After Wick escapes Cassian, he calls Santino. Santino informs Wick he has to open a contract on Wick. “What kind of man would I be if I didn’t avenge the death of my own sister?” It took all of my power not shout at the screen “That’s some catch that catch-22!”

So John Wick must outrun Cassian who must avenge Gianna’s death. He also has to hunt down Santino for making him come back while also evading Santino’s avenging hit men for killing his sister. And so it goes and so it goes.

Keanu Reeves is so good as John Wick it’s a wonder he’s ever played anything else. Rarely has an actor and character fit so perfectly together. Reeves is pitch perfect as the terse and fatalistic virtuoso of violence. He’s constantly fighting against the tidal wave of expectations and ideas of what he should be doing. Yet, when he makes a decision, he commits to it.

He’s’ still human. Among all the superheroic gun play and all of the jaw-dropping hand-to-hand combat scenes, he bleeds. He gets tired. He sighs when he realizes a fight he thought was over isn’t. Reeves’s hangdog face is in a constant flux between intense concentration and tired resignation.

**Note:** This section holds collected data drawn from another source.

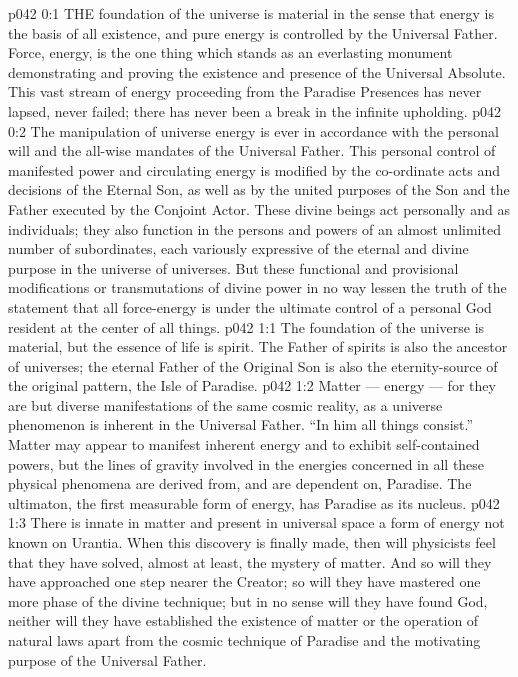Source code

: \vs p042 0:1 THE foundation of the universe is material in the sense that energy is the basis of all existence, and pure energy is controlled by the Universal Father. Force, energy, is the one thing which stands as an everlasting monument demonstrating and proving the existence and presence of the Universal Absolute. This vast stream of energy proceeding from the Paradise Presences has never lapsed, never failed; there has never been a break in the infinite upholding.
\vs p042 0:2 The manipulation of universe energy is ever in accordance with the personal will and the all\hyp{}wise mandates of the Universal Father. This personal control of manifested power and circulating energy is modified by the co\hyp{}ordinate acts and decisions of the Eternal Son, as well as by the united purposes of the Son and the Father executed by the Conjoint Actor. These divine beings act personally and as individuals; they also function in the persons and powers of an almost unlimited number of subordinates, each variously expressive of the eternal and divine purpose in the universe of universes. But these functional and provisional modifications or transmutations of divine power in no way lessen the truth of the statement that all force\hyp{}energy is under the ultimate control of a personal God resident at the center of all things.
\vs p042 1:1 The foundation of the universe is material, but the essence of life is spirit. The Father of spirits is also the ancestor of universes; the eternal Father of the Original Son is also the eternity\hyp{}source of the original pattern, the Isle of Paradise.
\vs p042 1:2 Matter --- energy --- for they are but diverse manifestations of the same cosmic reality, as a universe phenomenon is inherent in the Universal Father. “In him all things consist.” Matter may appear to manifest inherent energy and to exhibit self\hyp{}contained powers, but the lines of gravity involved in the energies concerned in all these physical phenomena are derived from, and are dependent on, Paradise. The ultimaton, the first measurable form of energy, has Paradise as its nucleus.
\vs p042 1:3 \pc There is innate in matter and present in universal space a form of energy not known on Urantia. When this discovery is finally made, then will physicists feel that they have solved, almost at least, the mystery of matter. And so will they have approached one step nearer the Creator; so will they have mastered one more phase of the divine technique; but in no sense will they have found God, neither will they have established the existence of matter or the operation of natural laws apart from the cosmic technique of Paradise and the motivating purpose of the Universal Father.
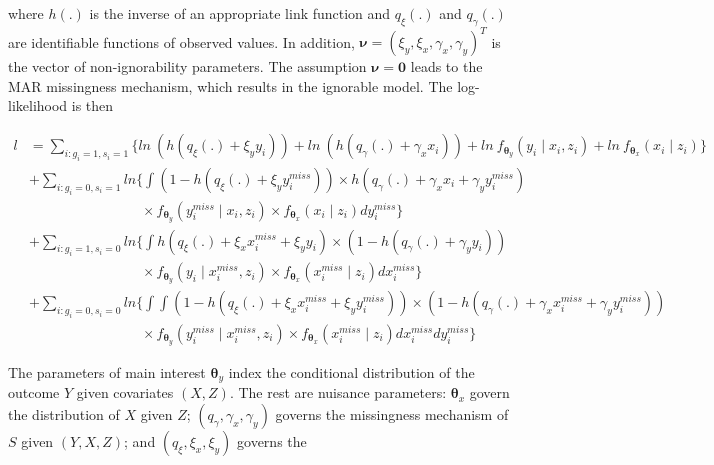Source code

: \documentclass[twoside]{article}
\begin{document}
where $h(.)$ is the inverse of an appropriate link function and $q_{\xi}(.)$ and $q_{\gamma}(.)$ are identifiable functions of observed values. In addition, $\pmb\nu=(\xi_{y},\xi_{x},\gamma_{x},\gamma_{y})^{T}$ is the vector of non-ignorability parameters. The assumption $\pmb\nu=\mathbf{0}$ leads to the MAR
missingness mechanism, which results in the ignorable model.
The log-likelihood is then
\begin{small}\begin{align}
l&=\sum_{i:g_i=1,s_i=1}\bigg\{ln~(h(q_{\xi}(.)+\xi_{y}y_i))+ln~(h(q_{\gamma}(.)+\gamma_xx_i))+ln ~ f_{\pmb\theta_y}(y_i\mid x_i, z_i)+ln ~ f_{\pmb\theta_x}(x_i\mid z_i)\bigg\}\nonumber\\
&+\sum_{i:g_i=0,s_i=1}ln\bigg\{ \int \left( 1-h(q_{\xi}(.)+\xi_{y}y_{i}^{miss})\right)\times h(q_{\gamma}(.)+\gamma_{x}x_i+\gamma_{y}y_{i}^{miss})\nonumber\\
& \qquad\qquad\qquad\qquad \times f_{\pmb\theta_y}(y_{i}^{miss}\mid x_i, z_i)\times f_{\pmb\theta_x}(x_i\mid z_i)dy_{i}^{miss}\bigg\}\nonumber\\
&+\sum_{i:g_i=1,s_i=0}ln\bigg\{ \int  h(q_{\xi}(.)+\xi_{x}x_{i}^{miss}+\xi_{y}y_i)\times (1-h(q_{\gamma}(.)+\gamma_{y}y_i))\nonumber\\
& \qquad\qquad\qquad\qquad \times f_{\pmb\theta_y}(y_{i}\mid x_{i}^{miss}, z_i)\times f_{\pmb\theta_x}(x_{i}^{miss}\mid z_i)dx_{i}^{miss}\bigg\}\nonumber\\
&+\sum_{i:g_i=0,s_i=0}ln\bigg\{ \int \int (1-h(q_{\xi}(.)+\xi_{x}x_{i}^{miss}+\xi_{y}y_{i}^{miss}))\times (1- h(q_{\gamma}(.)+\gamma_{x}x_{i}^{miss}+\gamma_{y}y_{i}^{miss}))\nonumber\\
& \qquad\qquad\qquad\qquad \times f_{\pmb\theta_y}(y_{i}^{miss}\mid x_{i}^{miss}, z_i)\times f_{\pmb\theta_x}(x_{i}^{miss}\mid z_i)dx_{i}^{miss}dy_{i}^{miss}\bigg\}
\label{Likelihood}
\end{align}\end{small}
The parameters of main interest $\pmb\theta_y$ index the conditional
distribution of the outcome $Y$ given covariates $(X, Z)$. The
rest are nuisance parameters: $\pmb\theta_x$ govern the distribution
of $X$ given $Z$; $(q_{\gamma}, \gamma_{x},\gamma_{y})$ governs the missingness mechanism
of $S$ given $(Y, X, Z)$; and $(q_{\xi}, \xi_{x},\xi_{y})$ governs the
\end{document}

As a sequel, it does everything it needs to do. It answers questions we had from the first one while raising more questions that most certainly will be answered in the inevitable third movie. But above all, it’s fun. It’s expertly made fun. The people behind John Wick: Chapter 2 have a deep abiding love for their craft and us, the audience. Which is more than I can say for some other movies currently in theaters right now.